Ben tekrar şu an ateşi söndürülmüş görünen kavgaya döneyim. Biliyorsunuz Başbakan Davutoğlu kavganın alevlendiği sıralarda pek ortalıklarda görünmemişti. Davutoğlu birkaç gün kaybolduktan sonra Konya’da meydana çıkmıştı. Konuya sonradan dâhil olan Davutoğlu ‘’Bu mesele bizim açımızdan bitmiştir’’ dedi. Peki, nasıl bitmiştir? Arınc’ın, Gökçek hakkında yaptığı itiraflara rağmen nasıl bitmiştir? Ankara’nın parsel, parsel dağıtılmış olmasına rağmen mi bu mesele bitti? Bu kadar mı basit? Gökçek’in işlediği suçu muhalefet partililer dile getirmiş olsalar neyse ne. Fakat Gökçek hakkındaki iddiaları her şeyden evvel Arınç dile getirdi.
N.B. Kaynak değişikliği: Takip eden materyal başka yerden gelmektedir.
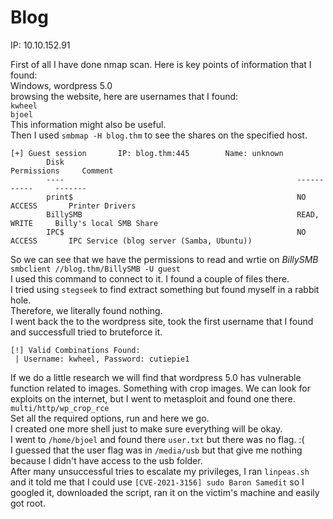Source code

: # Blog

IP: 10.10.152.91<br>

First of all I have done nmap scan. Here is key points of information that I found:<br>
Windows, wordpress 5.0<br>
browsing the website, here are usernames that I found:<br>
`kwheel`<br>
`bjoel`<br>
This information might also be useful.<br>
Then I used `smbmap -H blog.thm` to see the shares on the specified host.<br>
```
[+] Guest session       IP: blog.thm:445        Name: unknown                                           
        Disk                                                    Permissions     Comment
        ----                                                    -----------     -------
        print$                                                  NO ACCESS       Printer Drivers
        BillySMB                                                READ, WRITE     Billy's local SMB Share
        IPC$                                                    NO ACCESS       IPC Service (blog server (Samba, Ubuntu))
```

So we can see that we have the permissions to read and wrtie on *BillySMB*<br>
`smbclient //blog.thm/BillySMB -U guest`<br>
I used this command to connect to it. I found a couple of files there.<br>
I tried using `stegseek` to find extract something but found myself in a rabbit hole.<br>
Therefore, we literally found nothing.<br>
I went back the to the wordpress site, took the first username that I found and successfull tried to bruteforce it.
```
[!] Valid Combinations Found:
 | Username: kwheel, Password: cutiepie1
```

If we do a little research we will find that wordpress 5.0 has vulnerable function related to images. Something with crop images. We can look for exploits on the internet, but I went to metasploit and found one there.<br>
`multi/http/wp_crop_rce`<br>
Set all the required options, run and here we go.<br>
I created one more shell just to make sure everything will be okay.<br>
I went to `/home/bjoel` and found there `user.txt` but there was no flag. :( <br>
I guessed that the user flag was in `/media/usb` but that give me nothing because I didn't have access to the usb folder.<br>
After many unsuccessful tries to escalate my privileges, I ran `linpeas.sh` and it told me that I could use `[CVE-2021-3156] sudo Baron Samedit` so I googled it, downloaded the script, ran it on the victim's machine and easily got root.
Demek ki Arınc’ın bildiği daha çok şey var. Arınc’ın ‘’8 Haziran günü de açıklayacağım şey var’’ demesinden sonra Davutoğlu halen daha ‘’bu mesele kapanmıştır’’ demesi hiç de akla ve mantığa sığıyor mu? Belli ki Davutoğlu Melih Gökçek’i korumaya çalışıyor ama Arınc’ın itirafları kamuoyuna çoktan yansıdı. Davutoğlu bu saatten sonra ‘’mesele kapandı’’ da dese nafile.
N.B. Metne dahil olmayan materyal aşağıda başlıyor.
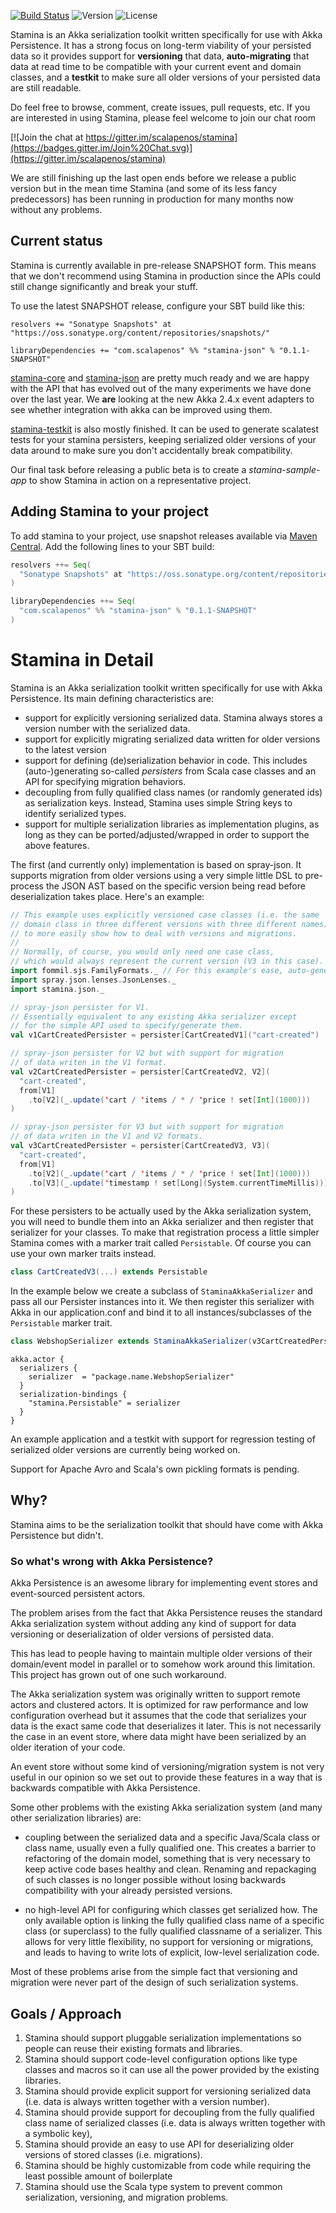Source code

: 
[![Build Status](https://img.shields.io/travis/scalapenos/stamina.svg)](https://travis-ci.org/scalapenos/stamina)
![Version](https://img.shields.io/badge/version-0.1.1--SNAPSHOT-orange.svg "Version: 0.1.1-SNAPSHOT")
![License](https://img.shields.io/badge/license-MIT-blue.svg "License: MIT")

Stamina is an Akka serialization toolkit written specifically for use with Akka Persistence.
It has a strong focus on long-term viability of your persisted data so it provides support for **versioning** that data, **auto-migrating** that data at read time to be compatible with your current event and domain classes, and a **testkit** to make sure all older versions of your persisted data are still readable.

Do feel free to browse, comment, create issues, pull requests, etc. If you are interested in using Stamina, please feel welcome to join our chat room

[![Join the chat at https://gitter.im/scalapenos/stamina](https://badges.gitter.im/Join%20Chat.svg)](https://gitter.im/scalapenos/stamina)

We are still finishing up the last open ends before we release a public version but in the mean time Stamina (and some of its less fancy predecessors) has been running in production for many months now without any problems.


## Current status
Stamina is currently available in pre-release SNAPSHOT form. This means that we don't recommend using Stamina in production since the APIs could still change significantly and break your stuff.

To use the latest SNAPSHOT release, configure your SBT build like this:

```
resolvers += "Sonatype Snapshots" at "https://oss.sonatype.org/content/repositories/snapshots/"

libraryDependencies += "com.scalapenos" %% "stamina-json" % "0.1.1-SNAPSHOT"
```

[stamina-core](stamina-core) and [stamina-json](stamina-json) are pretty much ready and we are happy with the API that has evolved out of the many experiments we have done over the last year. We **are** looking at the new Akka 2.4.x event adapters to see whether integration with akka can be improved using them.

[stamina-testkit](stamina-testkit) is also mostly finished. It can be used to generate scalatest tests for your stamina persisters, keeping serialized older versions of your data around to make sure you don't accidentally break compatibility.

Our final task before releasing a public beta is to create a *stamina-sample-app* to show Stamina in action on a representative project.

## Adding Stamina to your project
To add stamina to your project, use snapshot releases available via
[Maven Central](https://oss.sonatype.org/content/repositories/snapshots/com/scalapenos/). Add the
following lines to your SBT build:
```scala
resolvers ++= Seq(
  "Sonatype Snapshots" at "https://oss.sonatype.org/content/repositories/snapshots/"
)

libraryDependencies ++= Seq(
  "com.scalapenos" %% "stamina-json" % "0.1.1-SNAPSHOT"
)
```

# Stamina in Detail
Stamina is an Akka serialization toolkit written specifically for use with Akka Persistence. Its main defining characteristics are:

- support for explicitly versioning serialized data. Stamina always stores a version number with the serialized data.
- support for explicitly migrating serialized data written for older versions to the latest version
- support for defining (de)serialization behavior in code. This includes (auto-)generating so-called *persisters* from Scala case classes and an API for specifying migration behaviors.
- decoupling from fully qualified class names (or randomly generated ids) as serialization keys. Instead, Stamina uses simple String keys to identify serialized types.
- support for multiple serialization libraries as implementation plugins, as long as they can be ported/adjusted/wrapped in order to support the above features.

The first (and currently only) implementation is based on spray-json. It supports migration from older versions using a very simple little DSL to pre-process the JSON AST based on the specific version being read before deserialization takes place. Here's an example:

```scala
// This example uses explicitly versioned case classes (i.e. the same
// domain class in three different versions with three different names)
// to more easily show how to deal with versions and migrations.
//
// Normally, of course, you would only need one case class,
// which would always represent the current version (V3 in this case).
import fommil.sjs.FamilyFormats._ // For this example's ease, auto-generated json formats are used here
import spray.json.lenses.JsonLenses._
import stamina.json._

// spray-json persister for V1.
// Essentially equivalent to any existing Akka serializer except
// for the simple API used to specify/generate them.
val v1CartCreatedPersister = persister[CartCreatedV1]("cart-created")

// spray-json persister for V2 but with support for migration
// of data writen in the V1 format.
val v2CartCreatedPersister = persister[CartCreatedV2, V2](
  "cart-created",
  from[V1]
    .to[V2](_.update('cart / 'items / * / 'price ! set[Int](1000)))
)

// spray-json persister for V3 but with support for migration
// of data writen in the V1 and V2 formats.
val v3CartCreatedPersister = persister[CartCreatedV3, V3](
  "cart-created",
  from[V1]
    .to[V2](_.update('cart / 'items / * / 'price ! set[Int](1000)))
    .to[V3](_.update('timestamp ! set[Long](System.currentTimeMillis)))
)
```

For these persisters to be actually used by the Akka serialization system, you will need to bundle them into an Akka
serializer and then register that serializer for your classes. To make that registration process a little simpler
Stamina comes with a marker trait called `Persistable`. Of course you can use your own marker traits instead.

```scala
class CartCreatedV3(...) extends Persistable
```

In the example below we create a subclass of `StaminaAkkaSerializer` and pass all our Persister instances into it. We
then register this serializer with Akka in our application.conf and bind it to all instances/subclasses of the
`Persistable` marker trait.

```scala
class WebshopSerializer extends StaminaAkkaSerializer(v3CartCreatedPersister, ...)
```

```
akka.actor {
  serializers {
    serializer  = "package.name.WebshopSerializer"
  }
  serialization-bindings {
    "stamina.Persistable" = serializer
  }
}
```

An example application and a testkit with support for regression
testing of serialized older versions are currently being worked on.

Support for Apache Avro and Scala's own pickling formats is pending.


## Why?
Stamina aims to be the serialization toolkit that should have come with Akka Persistence but didn't.

### So what's wrong with Akka Persistence?
Akka Persistence is an awesome library for implementing event stores and event-sourced persistent actors.

The problem arises from the fact that Akka Persistence reuses the standard Akka serialization system without adding any kind of support for data versioning or deserialization of older versions of persisted data.

This has lead to people having to maintain multiple older versions of their domain/event model in parallel or to somehow work around this limitation. This project has grown out of one such workaround.

The Akka serialization system was originally written to support remote actors and clustered actors. It is optimized for raw performance and low configuration overhead but it assumes that the code that serializes your data is the exact same code that deserializes it later. This is not necessarily the case in an event store, where data might have been serialized by an older iteration of your code.

An event store without some kind of versioning/migration system is not very useful in our opinion so we set out to provide these features in a way that is backwards compatible with Akka Persistence.

Some other problems with the existing Akka serialization system (and many other serialization libraries) are:

- coupling between the serialized data and a specific Java/Scala class or class name, usually even a fully qualified one. This creates a barrier to refactoring of the domain model, something that is very necessary to keep active code bases healthy and clean. Renaming and repackaging of such classes is no longer possible without losing backwards compatibility with your already persisted versions.

- no high-level API for configuring which classes get serialized how. The only available option is linking the fully qualified class name of a specific class (or superclass) to the fully qualified classname of a serializer. This allows for very little flexibility, no support for versioning or migrations, and leads to having to write lots of explicit, low-level serialization code.

Most of these problems arise from the simple fact that versioning and migration were never part of the design of such serialization systems.


## Goals / Approach

1. Stamina should support pluggable serialization implementations so people can reuse their existing formats and libraries.
2. Stamina should support code-level configuration options like type classes and macros so it can use all the power provided by the existing libraries.
3. Stamina should provide explicit support for versioning serialized data (i.e. data is always written together with a version number).
4. Stamina should provide support for decoupling from the fully qualified class name of serialized classes (i.e. data is always written together with a symbolic key),
5. Stamina should provide an easy to use API for deserializing older versions of stored classes (i.e. migrations).
6. Stamina should be highly customizable from code while requiring the least possible amount of boilerplate
7. Stamina should use the Scala type system to prevent common serialization, versioning, and migration problems.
Bunlar 13 yıldan bu yana meseleleri kendi aralarında kapatmaya alışmışlar ya, Davutoğlu ’da o yüzden böyle konuşuyor. Ancak o dönemler geçti artık. Yakında hesap verme dönemleri gelecek. Erdoğan’ın Merkez Bankası Başkanı’na yerli yersiz saldırmasından sonra döviz piyasaları da allak bullak olmuştu. Peki, sonra ne oldu? Erdoğan Merkez Bankası Başkanı’nı konutuna çağırarak kavgayı tatlıya başlamıştı. Erdoğan ile Başçı’nın arasındaki sorun tatlıya bağlanmasına bağlandı ama ateşi daha henüz düşmeyen döviz piyasaları ne olacak? Döviz piyasalarını tatlıya kim bağlayacak? Yoksa haberimiz olmadan gizli bir kur ayarlaması mı yaşadık? Eğer öyleyse dövize endeksli borcu olanları kim tatlıya bağlayacak? Alım gücü düşen esnafın, işçinin, köylünün, memurun, dar gelirli vatandaşın halini kim tatlıya bağlayacak? Bunu bilen var mı? Varsa lütfen bana da söylesin.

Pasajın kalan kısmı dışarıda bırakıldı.